Figure 7: Accelerating debt drives rising share prices–and decelerating debt causes crashes
The stock market could easily bounce again from its current levels if, once again, the rate of decline of debt slows down. But in an environment where deleveraging dominates, deceleration will be the dominant trend in debt, and the unwinding of asset prices back towards consumer prices will continue.
How far could it go? Take another look at Figure 1. The CPI-deflated share market index averaged 113 from 1890 till 1950, with no trend at all: by 1950 it was back to the level of 1890. But from 1950 on, it rose till a peak of 438 in 1966—which is the year that Hyman Minsky identified as the point at which the US passed from a financially robust to a financially fragile system. Writing in 1982, he observed that:
A close examination of experience since World War II shows that the era quite naturally falls into two parts. The first part, which ran for almost twenty years (1948–1966), was an era of largely tranquil progress. This was followed by an era of increasing turbulence, which has continued until today. (Hyman P. Minsky, 1982, p. 6). (Note #)
From then, it slid back towards the long term norm, under the influence of the economic chaos of the late 60s to early 80s, only to take off in 1984 when debt began to accelerate markedly once more (See the inflexion point in 1984 in Figure 4). From its post-1966 low of 157 in mid-1982, the CPI-deflated S&P500 index rose to 471 in 1994 as the 1990s recession ended, and then took off towards the stratosphere during the Telecommunications and DotCom bubbles of the 1990s. Its peak of 1256 in mid-2000 was more than ten times the pre-1950 average.
Even after the falls of the past week, it is still at 709, while private debt, even after falling by 40% of GDP since 2009, is still 90 per cent of GDP above the level that precipitated the Great Depression—leaving plenty of energy in the debt-deleveraging process to take asset prices further down.
There CPI-deflated share index doesn’t have to return to the level of 1890–1950—especially since companies like Berkshire-Hathaway that don’t pay dividends give a legitimate reason for share prices to rise relative to consumer prices over time (Note ##). But a fall of at least another 50 per cent is needed simply to bring the ratio back to its 1960s level.
Welcome to the Bear Market and the Second Great Contraction.
References
Minsky, Hyman P. 1982. “Can ‘It’ Happen Again?
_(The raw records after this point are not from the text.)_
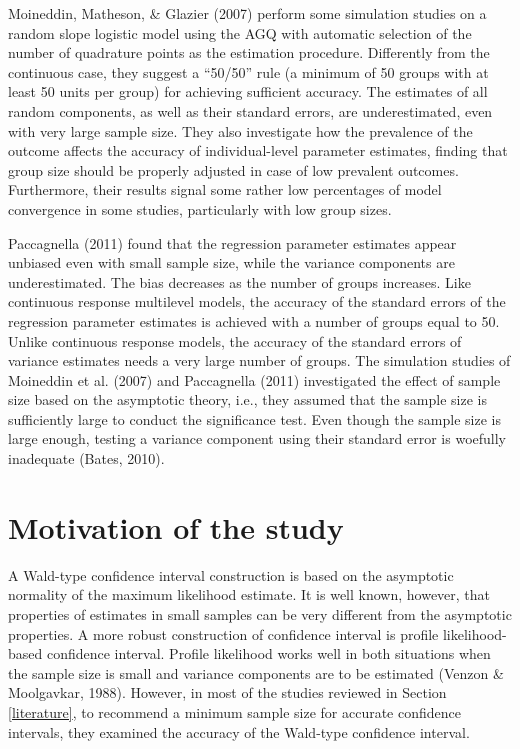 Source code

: \documentclass[12pt,oneside,a4paper]{reedthesis}
\begin{document}
Moineddin, Matheson, \& Glazier (2007) perform some simulation studies on a random slope logistic model using the AGQ with automatic selection of the number of quadrature points as the estimation procedure. Differently from the continuous case, they suggest a ``50/50'' rule (a minimum of 50 groups with at least 50 units per group) for achieving sufficient accuracy. The estimates of all random components, as well as their standard errors, are underestimated, even with very large sample size. They also investigate how the prevalence of the outcome affects the accuracy of individual-level parameter estimates, finding that group size should be properly adjusted in case of low prevalent outcomes. Furthermore, their results signal some rather low percentages of model convergence in some studies, particularly with low group sizes.

Paccagnella (2011) found that the regression parameter estimates appear unbiased even with small sample size, while the variance components are underestimated. The bias decreases as the number of groups increases. Like continuous response multilevel models, the accuracy of the standard errors of the regression parameter estimates is achieved with a number of groups equal to 50. Unlike continuous response models, the accuracy of the standard errors of variance estimates needs a very large number of groups.
The simulation studies of Moineddin et al. (2007) and Paccagnella (2011) investigated the effect of sample size based on the asymptotic theory, i.e., they assumed that the sample size is sufficiently large to conduct the significance test. Even though the sample size is large enough, testing a variance component using their standard error is woefully inadequate (Bates, 2010).

\hypertarget{motivation-of-the-study}{%
\section{Motivation of the study}\label{motivation-of-the-study}}

A Wald-type confidence interval construction is based on the asymptotic normality of the maximum likelihood estimate. It is well known, however, that properties of estimates in small samples can be very different from the asymptotic properties. A more robust construction of confidence interval is profile likelihood-based confidence interval. Profile likelihood works well in both situations when the sample size is small and variance components are to be estimated (Venzon \& Moolgavkar, 1988).
However, in most of the studies reviewed in Section \ref{literature}, to recommend a minimum sample size for accurate confidence intervals, they examined the accuracy of the Wald-type confidence interval.
\end{document}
A Reprise.” Challenge, 25 (3), 5–13.
Endnotes
# Minsky elaborated that “Instead of an inflationary explosion at the war’s end, there was a gradual and often tentative expansion of debt-financed spending by households and business firms. The newfound liquidity was gradually absorbed, and the regulations and standards that determined permissible contracts were gradually relaxed. Only as the successful performance of the economy attenuated the fear of another great depression did households, businesses, and financial institutions increase the ratios of debts to income and of debts to liquid assets so that these ratios rose to levels that had ruled prior to the Great Depression. As the financial system became more heavily weighted with layered private debts, the susceptibility of the financial structure to disturbances increased. With these disturbances, the economy moved to the turbulent regime that still rules.” (pp. 7- 8; emphasis added)
## However these firms are in the minority; they attenuate the degree of divergence between share and consumer prices, but they are a sideshow compared to the explosion in the ratio since 1982.